Officials in Guatemala have declared Oscar Berger the winner of the presidential run-off vote.
Oscar Berger had strong support from business leaders
But his opponent Alvaro Colom has refused to concede defeat yet, hoping for a late rally.
With almost all the ballots counted, Mr Berger, 57, a conservative former mayor of Guatemala City, is said to have an unassailable lead over Mr Colom, 52.
It is the second presidential election since a peace deal ended Guatemala's 36-year civil war in 1996.
Mr Berger declared himself the winner with results showing him leading Mr Colom 56% to 44% with 70% of votes counted.
The election commission said preliminary tallies could change a great deal, but the BBC's Greg Morsbach says Mr Berger's win is expected to be confirmed.
International election observers visiting Guatemala said the turnout had been lower than expected.

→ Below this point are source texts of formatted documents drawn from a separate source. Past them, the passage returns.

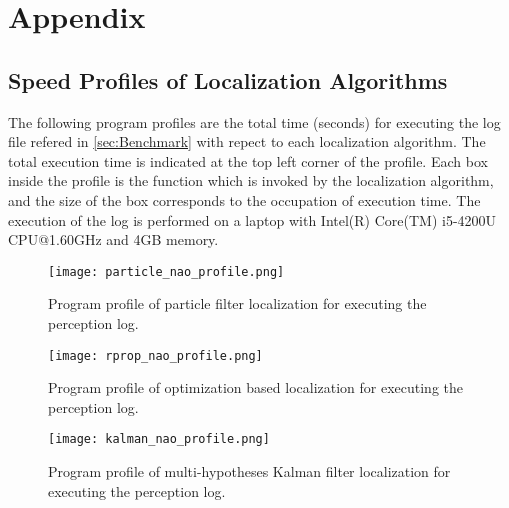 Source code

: \chapter{Appendix}\label{testdat}

\section{Speed Profiles of Localization Algorithms}\label{sec:profiles}
The following program profiles are the total time (seconds) for executing the log file refered in \autoref{sec:Benchmark} with repect to each localization algorithm. The total execution time is indicated at the top left corner of the profile. Each box inside the profile is the function which is invoked by the localization algorithm, and the size of the box corresponds to the occupation of execution time. The execution of the log is performed on a laptop with Intel(R) Core(TM) i5-4200U CPU@1.60GHz and 4GB memory. 

\begin{figure}[h!]
  \texttt{[image: particle\_nao\_profile.png]}
  \caption{Program profile of particle filter localization for executing the perception log.}
    \label{fig:profile_partcile}
\end{figure}

\begin{figure}[h!]
  \texttt{[image: rprop\_nao\_profile.png]}
    \caption{Program profile of optimization based localization for executing the perception log. }
    \label{fig:profile_rprop}
\end{figure}

\begin{figure}[h!]
  \texttt{[image: kalman\_nao\_profile.png]}
    \caption{Program profile of multi-hypotheses Kalman filter localization for executing the perception log.}
    \label{fig:profile_kalman}
\end{figure}


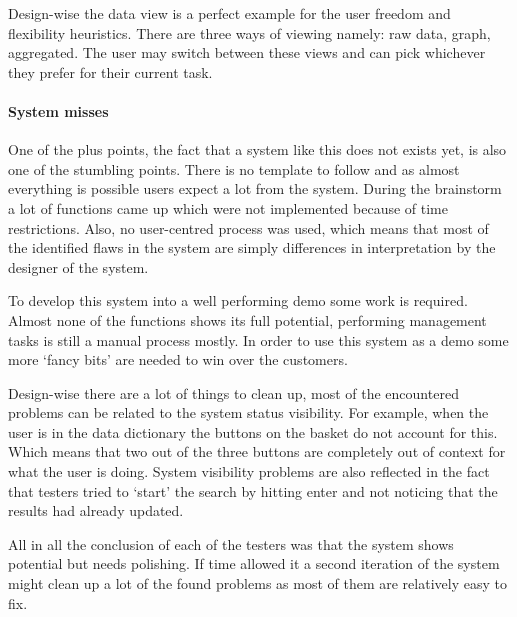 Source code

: Design-wise the data view is a perfect example for the user freedom and flexibility heuristics.
There are three ways of viewing namely: raw data, graph, aggregated.
The user may switch between these views and can pick whichever they prefer for their current task.

\paragraph{System misses}
One of the plus points, the fact that a system like this does not exists yet, is also one of the stumbling points.
There is no template to follow and as almost everything is possible users expect a lot from the system.
During the brainstorm a lot of functions came up which were not implemented because of time restrictions.
Also, no user-centred process was used, which means that most of the identified flaws in the system are simply differences in interpretation by the designer of the system.

To develop this system into a well performing demo some work is required.
Almost none of the functions shows its full potential, performing management tasks is still a manual process mostly.
In order to use this system as a demo some more `fancy bits' are needed to win over the customers.

Design-wise there are a lot of things to clean up, most of the encountered problems can be related to the system status visibility.
For example, when the user is in the data dictionary the buttons on the basket do not account for this.
Which means that two out of the three buttons are completely out of context for what the user is doing.
System visibility problems are also reflected in the fact that testers tried to `start' the search by hitting enter and not noticing that the results had already updated.

All in all the conclusion of each of the testers was that the system shows potential but needs polishing.
If time allowed it a second iteration of the system might clean up a lot of the found problems as most of them are relatively easy to fix.
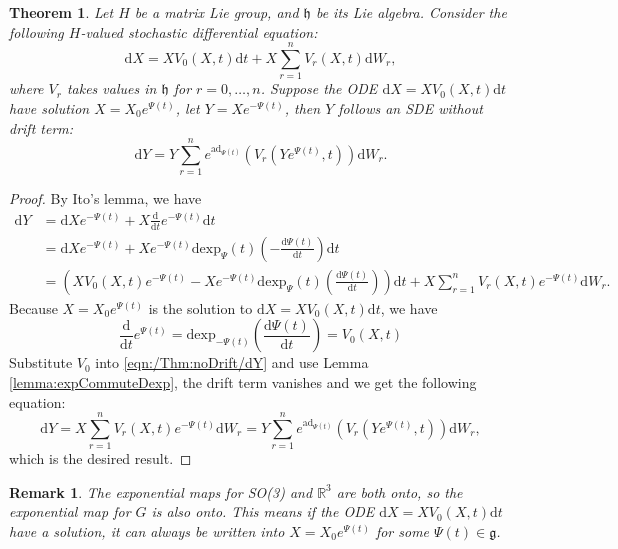 \documentclass[10pt]{article}
\newtheorem{theorem}{Theorem}
\newtheorem{remark}{Remark}
\begin{document}
\begin{theorem} \label{thm:noDrift}
	Let $H$ be a matrix Lie group, and $\mathfrak{h}$ be its Lie algebra.
	Consider the following $H$-valued stochastic differential equation:
	\begin{equation}
		\mathrm{d}X = XV_0(X,t)\mathrm{d}t + X\sum_{r=1}^nV_r(X,t)\mathrm{d}W_r,
	\end{equation}
	where $V_r$ takes values in $\mathfrak{h}$ for $r=0,\ldots,n$.
	Suppose the ODE $\mathrm{d}X=XV_0(X,t)\mathrm{d}t$ have solution $X=X_0e^{\Psi(t)}$,
	let $Y=Xe^{-\Psi(t)}$, then $Y$ follows an SDE without drift term:
	\begin{equation}
		\mathrm{d}Y = Y\sum_{r=1}^ne^{\mathrm{ad}_{\Psi(t)}}\left(V_r(Ye^{\Psi(t)},t)\right)\mathrm{d}W_r.
	\end{equation}
\end{theorem}
\begin{proof}
	By Ito's lemma, we have
	\begin{align} \label{eqn:/Thm:noDrift/dY}
		\mathrm{d}Y &= \mathrm{d}Xe^{-\Psi(t)} + X\frac{\mathrm{d}}{\mathrm{d}t}e^{-\Psi(t)}\mathrm{d}t \nonumber \\
		&= \mathrm{d}Xe^{-\Psi(t)} + Xe^{-\Psi(t)}\mathrm{dexp}_\Psi(t)\left(-\frac{\mathrm{d}\Psi(t)}{\mathrm{d}t}\right)\mathrm{d}t \nonumber \\
		&= \left(XV_0(X,t)e^{-\Psi(t)}-Xe^{-\Psi(t)}\mathrm{dexp}_\Psi(t)\left(\frac{\mathrm{d}\Psi(t)}{\mathrm{d}t}\right)\right)\mathrm{d}t + X\sum_{r=1}^nV_r(X,t)e^{-\Psi(t)}\mathrm{d}W_r.
	\end{align}
	Because $X=X_0e^{\Psi(t)}$ is the solution to $\mathrm{d}X=XV_0(X,t)\mathrm{d}t$, we have
	\begin{equation}
		\frac{\mathrm{d}}{\mathrm{d}t}e^{\Psi(t)} = \mathrm{dexp}_{-\Psi(t)}\left(\frac{\mathrm{d}\Psi(t)}{\mathrm{d}t}\right) = V_0(X,t)
	\end{equation}
	Substitute $V_0$ into \eqref{eqn:/Thm:noDrift/dY} and use Lemma \ref{lemma:expCommuteDexp}, the drift term vanishes and we get the following equation:
	\begin{equation}
		\mathrm{d}Y = X\sum_{r=1}^nV_r(X,t)e^{-\Psi(t)}\mathrm{d}W_r = Y\sum_{r=1}^ne^{\mathrm{ad}_{\Psi(t)}}\left(V_r(Ye^{\Psi(t)},t)\right)\mathrm{d}W_r,
	\end{equation}
	which is the desired result.
\end{proof}

\begin{remark}
	The exponential maps for SO(3) and $\mathbb{R}^3$ are both onto, so the exponential map for $G$ is also onto.
	This means if the ODE $\mathrm{d}X=XV_0(X,t)\mathrm{d}t$ have a solution, it can always be written into $X=X_0e^{\Psi(t)}$ for some $\Psi(t)\in\mathfrak{g}$.
\end{remark}
\end{document}
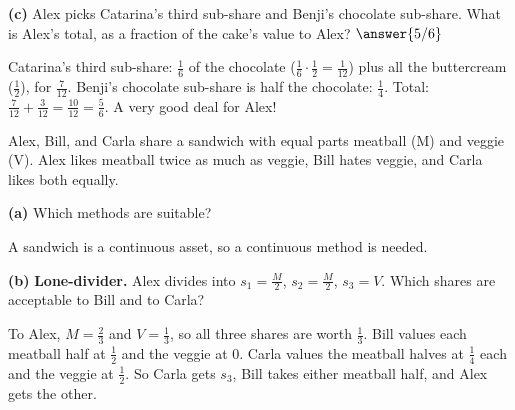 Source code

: \documentclass[12pt]{ximera}
\begin{document}
\begin{problem}
\begin{prompt}
\textbf{(c)} Alex picks Catarina's third sub-share and Benji's chocolate sub-share. What
is Alex's total, as a fraction of the cake's value to Alex? $\answer{5/6}$
\begin{feedback}
Catarina's third sub-share: $\frac16$ of the chocolate ($\frac16\cdot\frac12=\frac1{12}$)
plus all the buttercream ($\frac12$), for $\frac7{12}$. Benji's chocolate sub-share is
half the chocolate: $\frac14$. Total: $\frac7{12}+\frac3{12}=\frac{10}{12}=\frac56$. A
very good deal for Alex!
\end{feedback}
\end{prompt}
\end{problem}

\begin{problem}
Alex, Bill, and Carla share a sandwich with equal parts meatball (M) and veggie (V).
Alex likes meatball twice as much as veggie, Bill hates veggie, and Carla likes both
equally.

\begin{prompt}
\textbf{(a)} Which methods are suitable?
\begin{selectAll}
\end{selectAll}
\begin{feedback}
A sandwich is a continuous asset, so a continuous method is needed.
\end{feedback}
\end{prompt}

\begin{prompt}
\textbf{(b)} \textbf{Lone-divider.} Alex divides into $s_1=\frac M2$, $s_2=\frac M2$,
$s_3=V$. Which shares are acceptable to Bill and to Carla?

\begin{selectAll}
\end{selectAll}
\begin{feedback}
To Alex, $M=\frac23$ and $V=\frac13$, so all three shares are worth $\frac13$. Bill values
each meatball half at $\frac12$ and the veggie at $0$. Carla values the meatball halves at
$\frac14$ each and the veggie at $\frac12$. So Carla gets $s_3$, Bill takes either
meatball half, and Alex gets the other.
\end{feedback}
\end{prompt}


\end{problem}
\end{document}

Polling stations were mostly quiet for the second round
But they added that the election passed off peacefully without the violence and intimidation seen in November's first round when 58% of voters went to the polls.
Security had been tight amid fears that supporters of the former military ruler, General Efrain Rios Montt, would again take to the streets to hamper the election process after their candidate was defeated in the first round.

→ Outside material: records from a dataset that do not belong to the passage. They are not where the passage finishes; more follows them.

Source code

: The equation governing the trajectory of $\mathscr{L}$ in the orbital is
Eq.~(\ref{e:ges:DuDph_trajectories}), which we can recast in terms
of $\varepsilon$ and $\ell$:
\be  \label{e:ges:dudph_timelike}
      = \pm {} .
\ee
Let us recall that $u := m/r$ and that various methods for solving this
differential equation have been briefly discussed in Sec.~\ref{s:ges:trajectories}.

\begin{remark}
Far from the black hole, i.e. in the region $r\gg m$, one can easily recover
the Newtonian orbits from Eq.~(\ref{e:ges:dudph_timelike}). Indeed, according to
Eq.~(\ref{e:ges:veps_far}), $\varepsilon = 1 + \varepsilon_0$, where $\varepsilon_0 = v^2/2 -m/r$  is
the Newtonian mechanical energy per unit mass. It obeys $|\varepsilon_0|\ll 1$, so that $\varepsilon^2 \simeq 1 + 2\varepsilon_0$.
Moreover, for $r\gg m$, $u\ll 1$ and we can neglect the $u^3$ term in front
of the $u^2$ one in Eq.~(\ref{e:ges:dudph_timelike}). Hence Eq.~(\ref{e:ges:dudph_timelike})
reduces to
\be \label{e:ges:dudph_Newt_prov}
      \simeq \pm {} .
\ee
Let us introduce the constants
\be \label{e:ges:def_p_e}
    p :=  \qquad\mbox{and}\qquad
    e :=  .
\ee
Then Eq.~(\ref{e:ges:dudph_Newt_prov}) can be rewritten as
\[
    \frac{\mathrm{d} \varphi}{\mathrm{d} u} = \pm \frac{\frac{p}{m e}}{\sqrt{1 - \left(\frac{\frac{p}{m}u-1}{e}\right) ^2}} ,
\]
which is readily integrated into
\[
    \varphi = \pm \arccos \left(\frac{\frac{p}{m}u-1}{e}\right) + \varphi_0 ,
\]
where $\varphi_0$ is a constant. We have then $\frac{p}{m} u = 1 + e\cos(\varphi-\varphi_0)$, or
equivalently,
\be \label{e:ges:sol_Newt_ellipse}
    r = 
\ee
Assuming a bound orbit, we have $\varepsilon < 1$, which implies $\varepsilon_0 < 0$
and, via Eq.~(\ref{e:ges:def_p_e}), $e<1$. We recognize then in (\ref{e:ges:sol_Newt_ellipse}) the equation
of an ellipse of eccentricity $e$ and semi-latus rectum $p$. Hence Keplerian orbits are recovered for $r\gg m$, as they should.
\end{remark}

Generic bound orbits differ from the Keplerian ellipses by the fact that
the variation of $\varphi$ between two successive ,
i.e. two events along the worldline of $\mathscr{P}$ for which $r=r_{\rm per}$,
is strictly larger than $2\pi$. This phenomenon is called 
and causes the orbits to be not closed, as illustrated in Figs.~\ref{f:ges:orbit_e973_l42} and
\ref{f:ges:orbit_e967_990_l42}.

Our correspondent says one of the first challenges Mr Berger will have to face is to decide what to do about the former dictator.

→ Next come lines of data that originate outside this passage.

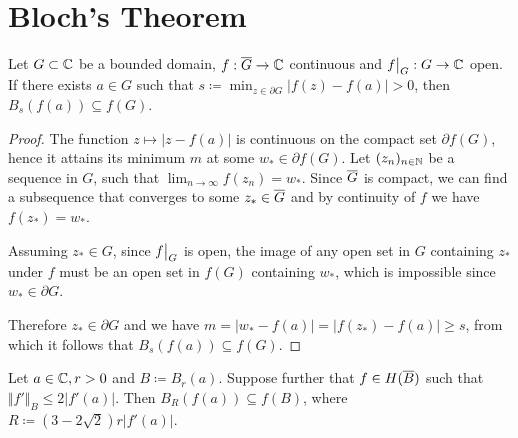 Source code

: \section{Bloch's Theorem}
\label{sec:blochs-theorem}

\begin{lemma} \label{lem:bloch-lemma-1}
    Let $G \subset \mathbb{C}$ be a bounded domain, $f : \overline{G} \to \mathbb{C}$ continuous and $\restr{f}{G} : G \to \C$ open. If there exists $a \in G$ such that $s \coloneqq \min_{z \in \partial G} \vert f(z) - f(a) \vert > 0$, then $B_{s}(f(a)) \subseteq f(G)$.
\end{lemma}

\begin{proof}
    The function $z \mapsto \vert z - f(a) \vert$ is continuous on the compact set $\partial f(G)$, hence it attains its minimum $m$ at some $w_* \in \partial f(G)$. Let $(z_n)_{n \in \mathbb{N}}$ be a sequence in $G$, such that $\lim_{n \to \infty} f(z_n) = w_*$. Since $\overline{G}$ is compact, we can find a subsequence that converges to some $z_* \in \overline{G}$ and by continuity of $f$ we have $f(z_*) = w_*$.

    Assuming $z_* \in G$, since $\restr{f}{G}$ is open, the image of any open set in $G$ containing $z_*$ under $f$ must be an open set in $f(G)$ containing $w_*$, which is impossible since $w_* \in \partial G$.

    Therefore $z_* \in \partial G$ and we have $m = \vert w_* - f(a) \vert = \vert f(z_*) - f(a) \vert \geq s$, from which it follows that $B_{s}(f(a)) \subseteq f(G)$.
\end{proof}

\begin{lemma} \label{lem:bloch-lemma-2}
    Let $a \in \mathbb{C}, r > 0$ and $B \coloneqq B_{r}(a)$. Suppose further that $f \in H(\overline{B})$ such that $\Vert f' \Vert_B \leq 2 \vert f'(a) \vert$. Then $ B_{R}(f(a)) \subseteq f(B)$, where $ R \coloneqq (3 - 2 \sqrt{2}) r \vert f'(a) \vert $.
\end{lemma}

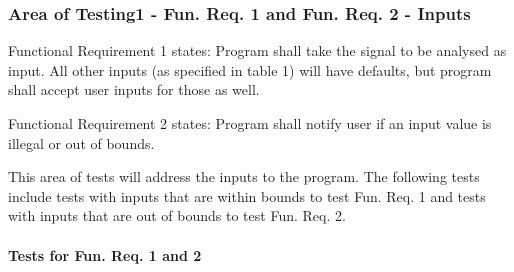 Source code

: \documentclass[12pt, titlepage]{article}
\begin{document}


		
\subsubsection{Area of Testing1 - Fun. Req. 1 and Fun. Req. 2 - Inputs}\label{test_input}

Functional Requirement 1 states: Program shall take the signal to be analysed as input. All other inputs (as specified in table 1) will have defaults, but program shall accept user inputs for those as well.

Functional Requirement 2 states: Program shall notify user if an input value is illegal or out of bounds.

This area of tests will address the inputs to the program. The following tests include  tests with inputs that are within bounds to test Fun. Req. 1 and tests with inputs that are out of bounds to test Fun. Req. 2.

\paragraph{Tests for Fun. Req. 1 and 2}
\end{document}
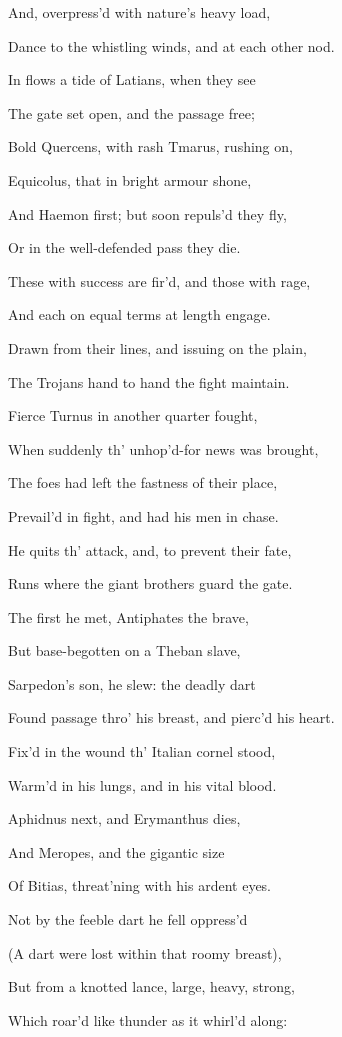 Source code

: And, overpress’d with nature’s heavy load,

Dance to the whistling winds, and at each other nod.

In flows a tide of Latians, when they see

The gate set open, and the passage free;

Bold Quercens, with rash Tmarus, rushing on,

Equicolus, that in bright armour shone,

And Haemon first; but soon repuls’d they fly,

Or in the well-defended pass they die.

These with success are fir’d, and those with rage,

And each on equal terms at length engage.

Drawn from their lines, and issuing on the plain,

The Trojans hand to hand the fight maintain.

Fierce Turnus in another quarter fought,

When suddenly th’ unhop’d-for news was brought,

The foes had left the fastness of their place,

Prevail’d in fight, and had his men in chase.

He quits th’ attack, and, to prevent their fate,

Runs where the giant brothers guard the gate.

The first he met, Antiphates the brave,

But base-begotten on a Theban slave,

Sarpedon’s son, he slew: the deadly dart

Found passage thro’ his breast, and pierc’d his heart.

Fix’d in the wound th’ Italian cornel stood,

Warm’d in his lungs, and in his vital blood.

Aphidnus next, and Erymanthus dies,

And Meropes, and the gigantic size

Of Bitias, threat’ning with his ardent eyes.

Not by the feeble dart he fell oppress’d

(A dart were lost within that roomy breast),

But from a knotted lance, large, heavy, strong,

Which roar’d like thunder as it whirl’d along:

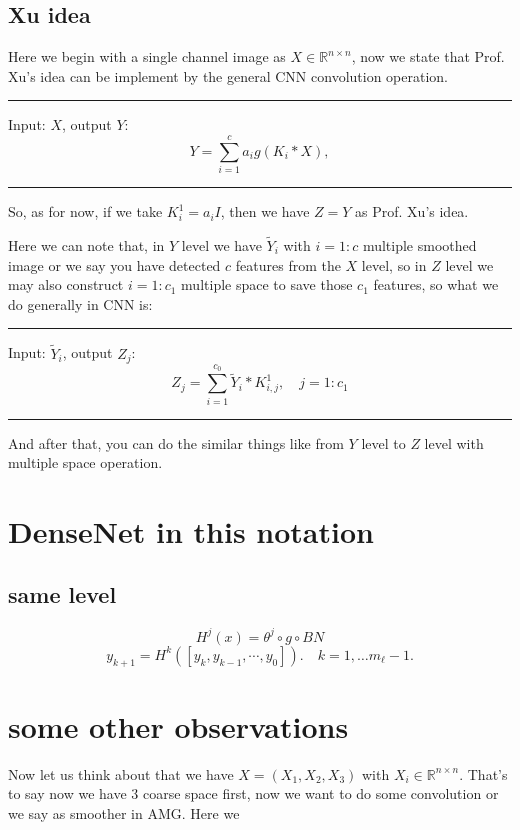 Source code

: \newpage
\subsection{Xu idea}
Here we begin with a single channel image as $X \in \mathbb{R}^{n\times n}$, now we state that Prof. Xu's idea can be implement by the general CNN convolution operation.  
\bigskip
\hrule
Input: $X$, output $Y$:
\begin{equation}
Y = \sum_{i=1}^c a_i g(K_i \ast X),
\end{equation}
\hrule
\bigskip

So, as for now, if we take $K^1_i = a_i I$, then we have $Z = Y$ as Prof. Xu's idea. 

Here we can note that, in $Y$ level we have $\tilde Y_i$ with $i=1:c$ multiple smoothed image or we say you have detected $c$ features from the $X$ level, so in $Z$ level we may also construct $i = 1:c_1$  multiple space to save those $c_1$ features, so what we do generally in CNN is:
\bigskip
\hrule
Input: $\tilde Y_i$, output $Z_j$:
\begin{equation}
Z_j = \sum_{i=1}^{c_0} \tilde Y_i \ast K^1_{i,j}, \quad j = 1:c_1
\end{equation}
\hrule
\bigskip

And after that, you can do the similar things like from $Y$ level to $Z$ level with multiple space operation. 

\section{DenseNet in this notation}
\subsection{same level}

$$
H^{j}(x) = \theta^j \circ g \circ BN
$$
$$
y_{k+1}= H^{k}([y_k, y_{k-1},\cdots, y_0]).
\quad k=1,\ldots m_\ell-1.
$$


\newpage
\section{some other observations}
Now let us think about that we have $X = (X_1, X_2, X_3)$ with $X_i \in \mathbb{R}^{n\times n}$. That's to say now we have $3$ coarse space first, now we want to do some convolution or we say as smoother in AMG. Here we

Many Guatemalans are demanding that the general be brought to justice for alleged crimes, such as corruption and murder, committed during his presidency in the early 1980s.
Mr Colom, who called himself the "candidate of the poor", had vowed to bring Mr Rios Montt to justice for the alleged killing of hundreds of civilians during his rule in the early 1980s.
The former military ruler loses his parliamentary immunity from prosecution on 14 January, when he has to give up his seat as a member of Guatemala's congress.
Mr Berger lost to the current President, Alfonso Portillo, in 1999.
But after a landslide victory five years ago, President Portillo has been accused of corruption and has seen his party lose ground in Congress.